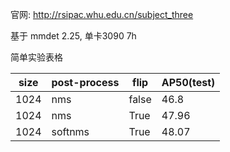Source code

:官网: http://rsipac.whu.edu.cn/subject_three


基于 mmdet 2.25, 单卡3090 7h

简单实验表格

|size|post-process|flip|AP50(test)|
|---|---|---|---|
|1024|nms|false|46.8|
|1024|nms|True|47.96|
|1024|softnms|True|48.07|

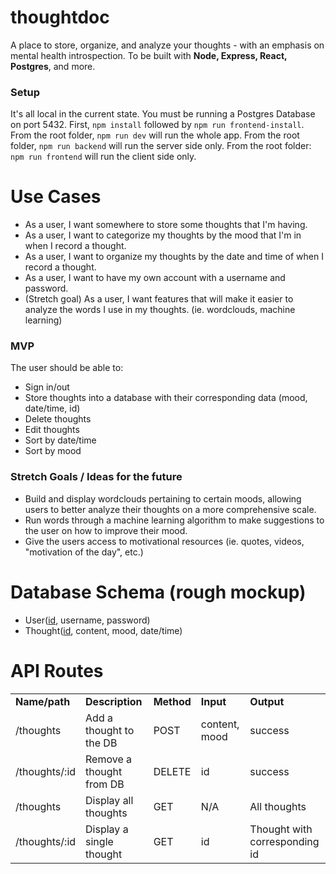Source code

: # thoughtdoc
A place to store, organize, and analyze your thoughts - with an emphasis on mental health introspection.
To be built with **Node, Express, React, Postgres**, and more.


### Setup
It's all local in the current state. You must be running a Postgres Database on port 5432.
First, `npm install` followed by `npm run frontend-install`.
From the root folder, `npm run dev` will run the whole app.
From the root folder, `npm run backend` will run the server side only.
From the root folder: `npm run frontend` will run the client side only.


# Use Cases
*   As a user, I want somewhere to store some thoughts that I'm having.
*   As a user, I want to categorize my thoughts by the mood that I'm in when I record a thought.
*   As a user, I want to organize my thoughts by the date and time of when I record a thought.
*   As a user, I want to have my own account with a username and password.
*   (Stretch goal) As a user, I want features that will make it easier to analyze the words I use in my thoughts. (ie. wordclouds, machine learning)


### MVP
The user should be able to:
*   Sign in/out
*   Store thoughts into a database with their corresponding data (mood, date/time, id)
*   Delete thoughts
*   Edit thoughts
*   Sort by date/time
*   Sort by mood


### Stretch Goals / Ideas for the future
*   Build and display wordclouds pertaining to certain moods, allowing users to better analyze their thoughts on a more comprehensive scale.
*   Run words through a machine learning algorithm to make suggestions to the user on how to improve their mood.
*   Give the users access to motivational resources (ie. quotes, videos, "motivation of the day", etc.) 


# Database Schema (rough mockup)
*   User(<span style="text-decoration:underline;">id</span>, username, password)
*   Thought(<span style="text-decoration:underline;">id</span>, content, mood, date/time)


# API Routes
<table>
  <tr>
   <td><strong>Name/path</strong>
   </td>
   <td><strong>Description</strong>
   </td>
   <td><strong>Method</strong>
   </td>
   <td><strong>Input</strong>
   </td>
   <td><strong>Output</strong>
   </td>
  </tr>
  <tr>
   <td>/thoughts
   </td>
   <td>Add a thought to the DB
   </td>
   <td>POST
   </td>
   <td>content, mood
   </td>
   <td>success
   </td>
  </tr>
  <tr>
   <td>/thoughts/:id
   </td>
   <td>Remove a thought from DB
   </td>
   <td>DELETE
   </td>
   <td>id
   </td>
   <td>success
   </td>
  </tr>
  <tr>
   <td>/thoughts
   </td>
   <td>Display all thoughts
   </td>
   <td>GET
   </td>
   <td>N/A
   </td>
   <td>All thoughts
   </td>
  </tr>
  <tr>
   <td>/thoughts/:id
   </td>
   <td>Display a single thought 
   </td>
   <td>GET
   </td>
   <td>id
   </td>
   <td>Thought with corresponding id
   </td>
  </tr>
</table>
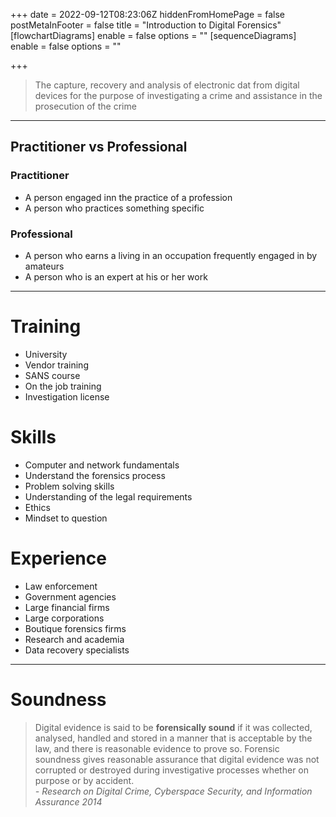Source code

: +++
date = 2022-09-12T08:23:06Z
hiddenFromHomePage = false
postMetaInFooter = false
title = "Introduction to Digital Forensics"
[flowchartDiagrams]
enable = false
options = ""
[sequenceDiagrams]
enable = false
options = ""

+++
> The capture, recovery and analysis of electronic dat from digital devices for the purpose of investigating a crime and assistance in the prosecution of the crime

***

## Practitioner vs Professional

### Practitioner

* A person engaged inn the practice of a profession
* A person who practices something specific

### Professional

* A person who earns a living in an occupation frequently engaged in by amateurs
* A person who is an expert at his or her work

***

# Training

* University
* Vendor training
* SANS course
* On the job training
* Investigation license

# Skills

* Computer and network fundamentals
* Understand the forensics process
* Problem solving skills
* Understanding of the legal requirements
* Ethics
* Mindset to question

# Experience

* Law enforcement
* Government agencies
* Large financial firms
* Large corporations
* Boutique forensics firms
* Research and academia
* Data recovery specialists

***

# Soundness

> Digital evidence is said to be **forensically sound** if it was collected, analysed, handled and stored in a manner that is acceptable by the law, and there is reasonable evidence to prove so. Forensic soundness gives reasonable assurance that digital evidence was not corrupted or destroyed during investigative processes whether on purpose or by accident.  
> _- Research on Digital Crime, Cyberspace Security, and Information Assurance 2014_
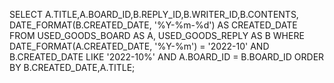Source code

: SELECT A.TITLE,A.BOARD_ID,B.REPLY_ID,B.WRITER_ID,B.CONTENTS,
        DATE_FORMAT(B.CREATED_DATE, '%Y-%m-%d') AS CREATED_DATE
FROM USED_GOODS_BOARD AS A, USED_GOODS_REPLY AS B
WHERE DATE_FORMAT(A.CREATED_DATE, '%Y-%m') = '2022-10' AND B.CREATED_DATE LIKE '2022-10%' AND A.BOARD_ID = B.BOARD_ID
ORDER BY B.CREATED_DATE,A.TITLE;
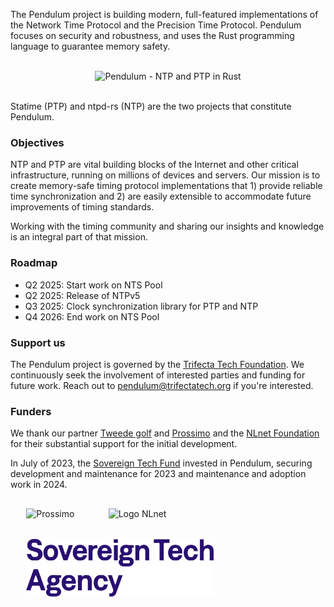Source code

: The Pendulum project is building modern, full-featured implementations of the Network Time Protocol and the Precision Time Protocol. Pendulum focuses on security and robustness, and uses the Rust programming language to guarantee memory safety. 

<p align="center" >
<br />
<img width="500px" alt="Pendulum - NTP and PTP in Rust" src="https://raw.githubusercontent.com/pendulum-project/.github/main/profile/pendulum-illustration-v3.jpg" />
<br /><br />
</p>

Statime (PTP) and ntpd-rs (NTP) are the two projects that constitute Pendulum.

### Objectives

NTP and PTP are vital building blocks of the Internet and other critical infrastructure, running on millions of devices and servers. Our mission is to create memory-safe timing protocol implementations that 1) provide reliable time synchronization and 2) are easily extensible to accommodate future improvements of timing standards.

Working with the timing community and sharing our insights and knowledge is an integral part of that mission.

### Roadmap

- Q2 2025: Start work on NTS Pool 
- Q2 2025: Release of NTPv5
- Q3 2025: Clock synchronization library for PTP and NTP
- Q4 2026: End work on NTS Pool

### Support us

The Pendulum project is governed by the [Trifecta Tech Foundation](https://trifectatech.org/). We continuously seek the involvement of interested parties and funding for future work. Reach out to pendulum@trifectatech.org if you're interested.

### Funders

We thank our partner [Tweede golf] and [Prossimo] and the [NLnet Foundation] for their substantial support for the initial development. 

In July of 2023, the [Sovereign Tech Fund] invested in Pendulum, securing development and maintenance for 2023 and maintenance and adoption work in 2024.

<img style="margin: 1rem 5% 1rem 5%;"  alt="Prossimo" src="https://www.memorysafety.org/images/Prossimo%20Brand%20Assets/Prossimo%20Horizontal%20Full%20Color.svg" width="300px"/>

<img style="margin: 1rem 5% 1rem 5%;" src="https://nlnet.nl/logo/banner.svg" alt="Logo NLnet"  width="300px" />

<img style="margin: 1rem 5% 1rem 5%;" src="https://raw.githubusercontent.com/pendulum-project/.github/main/profile/sta-color.png" alt="Logo Sovereign Tech Fund"  width="300px" />

[Tweede golf]: https://tweedegolf.nl/en
[Sovereign Tech Fund]: https://sovereigntechfund.de/en/
[Prossimo]: https://www.memorysafety.org/
[NLnet Foundation]: https://nlnet.nl/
════════════════
In the copy, include no pictures; otherwise transcribe the entries exactly.

Source code

:官网: http://rsipac.whu.edu.cn/subject_three


基于 mmdet 2.25, 单卡3090 7h

简单实验表格

|size|post-process|flip|AP50(test)|
|---|---|---|---|
|1024|nms|false|46.8|
|1024|nms|True|47.96|
|1024|softnms|True|48.07|

Source code

: # thoughtdoc
A place to store, organize, and analyze your thoughts - with an emphasis on mental health introspection.
To be built with **Node, Express, React, Postgres**, and more.


### Setup
It's all local in the current state. You must be running a Postgres Database on port 5432.
First, `npm install` followed by `npm run frontend-install`.
From the root folder, `npm run dev` will run the whole app.
From the root folder, `npm run backend` will run the server side only.
From the root folder: `npm run frontend` will run the client side only.


# Use Cases
*   As a user, I want somewhere to store some thoughts that I'm having.
*   As a user, I want to categorize my thoughts by the mood that I'm in when I record a thought.
*   As a user, I want to organize my thoughts by the date and time of when I record a thought.
*   As a user, I want to have my own account with a username and password.
*   (Stretch goal) As a user, I want features that will make it easier to analyze the words I use in my thoughts. (ie. wordclouds, machine learning)


### MVP
The user should be able to:
*   Sign in/out
*   Store thoughts into a database with their corresponding data (mood, date/time, id)
*   Delete thoughts
*   Edit thoughts
*   Sort by date/time
*   Sort by mood


### Stretch Goals / Ideas for the future
*   Build and display wordclouds pertaining to certain moods, allowing users to better analyze their thoughts on a more comprehensive scale.
*   Run words through a machine learning algorithm to make suggestions to the user on how to improve their mood.
*   Give the users access to motivational resources (ie. quotes, videos, "motivation of the day", etc.) 


# Database Schema (rough mockup)
*   User(<span style="text-decoration:underline;">id</span>, username, password)
*   Thought(<span style="text-decoration:underline;">id</span>, content, mood, date/time)


# API Routes
<table>
  <tr>
   <td><strong>Name/path</strong>
   </td>
   <td><strong>Description</strong>
   </td>
   <td><strong>Method</strong>
   </td>
   <td><strong>Input</strong>
   </td>
   <td><strong>Output</strong>
   </td>
  </tr>
  <tr>
   <td>/thoughts
   </td>
   <td>Add a thought to the DB
   </td>
   <td>POST
   </td>
   <td>content, mood
   </td>
   <td>success
   </td>
  </tr>
  <tr>
   <td>/thoughts/:id
   </td>
   <td>Remove a thought from DB
   </td>
   <td>DELETE
   </td>
   <td>id
   </td>
   <td>success
   </td>
  </tr>
  <tr>
   <td>/thoughts
   </td>
   <td>Display all thoughts
   </td>
   <td>GET
   </td>
   <td>N/A
   </td>
   <td>All thoughts
   </td>
  </tr>
  <tr>
   <td>/thoughts/:id
   </td>
   <td>Display a single thought 
   </td>
   <td>GET
   </td>
   <td>id
   </td>
   <td>Thought with corresponding id
   </td>
  </tr>
</table>
Source code

: +++
date = 2022-09-12T08:23:06Z
hiddenFromHomePage = false
postMetaInFooter = false
title = "Introduction to Digital Forensics"
[flowchartDiagrams]
enable = false
options = ""
[sequenceDiagrams]
enable = false
options = ""

+++
> The capture, recovery and analysis of electronic dat from digital devices for the purpose of investigating a crime and assistance in the prosecution of the crime

***

## Practitioner vs Professional

### Practitioner

* A person engaged inn the practice of a profession
* A person who practices something specific

### Professional

* A person who earns a living in an occupation frequently engaged in by amateurs
* A person who is an expert at his or her work

***

# Training

* University
* Vendor training
* SANS course
* On the job training
* Investigation license

# Skills

* Computer and network fundamentals
* Understand the forensics process
* Problem solving skills
* Understanding of the legal requirements
* Ethics
* Mindset to question

# Experience

* Law enforcement
* Government agencies
* Large financial firms
* Large corporations
* Boutique forensics firms
* Research and academia
* Data recovery specialists

***

# Soundness

> Digital evidence is said to be **forensically sound** if it was collected, analysed, handled and stored in a manner that is acceptable by the law, and there is reasonable evidence to prove so. Forensic soundness gives reasonable assurance that digital evidence was not corrupted or destroyed during investigative processes whether on purpose or by accident.  
> _- Research on Digital Crime, Cyberspace Security, and Information Assurance 2014_
Source code

: SELECT A.TITLE,A.BOARD_ID,B.REPLY_ID,B.WRITER_ID,B.CONTENTS,
        DATE_FORMAT(B.CREATED_DATE, '%Y-%m-%d') AS CREATED_DATE
FROM USED_GOODS_BOARD AS A, USED_GOODS_REPLY AS B
WHERE DATE_FORMAT(A.CREATED_DATE, '%Y-%m') = '2022-10' AND B.CREATED_DATE LIKE '2022-10%' AND A.BOARD_ID = B.BOARD_ID
ORDER BY B.CREATED_DATE,A.TITLE;
Source code

: The Pendulum project is building modern, full-featured implementations of the Network Time Protocol and the Precision Time Protocol. Pendulum focuses on security and robustness, and uses the Rust programming language to guarantee memory safety. 

<p align="center" >
<br />
<img width="500px" alt="Pendulum - NTP and PTP in Rust" src="https://raw.githubusercontent.com/pendulum-project/.github/main/profile/pendulum-illustration-v3.jpg" />
<br /><br />
</p>

Statime (PTP) and ntpd-rs (NTP) are the two projects that constitute Pendulum.

### Objectives

NTP and PTP are vital building blocks of the Internet and other critical infrastructure, running on millions of devices and servers. Our mission is to create memory-safe timing protocol implementations that 1) provide reliable time synchronization and 2) are easily extensible to accommodate future improvements of timing standards.

Working with the timing community and sharing our insights and knowledge is an integral part of that mission.

### Roadmap

- Q2 2025: Start work on NTS Pool 
- Q2 2025: Release of NTPv5
- Q3 2025: Clock synchronization library for PTP and NTP
- Q4 2026: End work on NTS Pool

### Support us

The Pendulum project is governed by the [Trifecta Tech Foundation](https://trifectatech.org/). We continuously seek the involvement of interested parties and funding for future work. Reach out to pendulum@trifectatech.org if you're interested.

### Funders

We thank our partner [Tweede golf] and [Prossimo] and the [NLnet Foundation] for their substantial support for the initial development. 

In July of 2023, the [Sovereign Tech Fund] invested in Pendulum, securing development and maintenance for 2023 and maintenance and adoption work in 2024.

<img style="margin: 1rem 5% 1rem 5%;"  alt="Prossimo" src="https://www.memorysafety.org/images/Prossimo%20Brand%20Assets/Prossimo%20Horizontal%20Full%20Color.svg" width="300px"/>

<img style="margin: 1rem 5% 1rem 5%;" src="https://nlnet.nl/logo/banner.svg" alt="Logo NLnet"  width="300px" />

<img style="margin: 1rem 5% 1rem 5%;" src="https://raw.githubusercontent.com/pendulum-project/.github/main/profile/sta-color.png" alt="Logo Sovereign Tech Fund"  width="300px" />

[Tweede golf]: https://tweedegolf.nl/en
[Sovereign Tech Fund]: https://sovereigntechfund.de/en/
[Prossimo]: https://www.memorysafety.org/
[NLnet Foundation]: https://nlnet.nl/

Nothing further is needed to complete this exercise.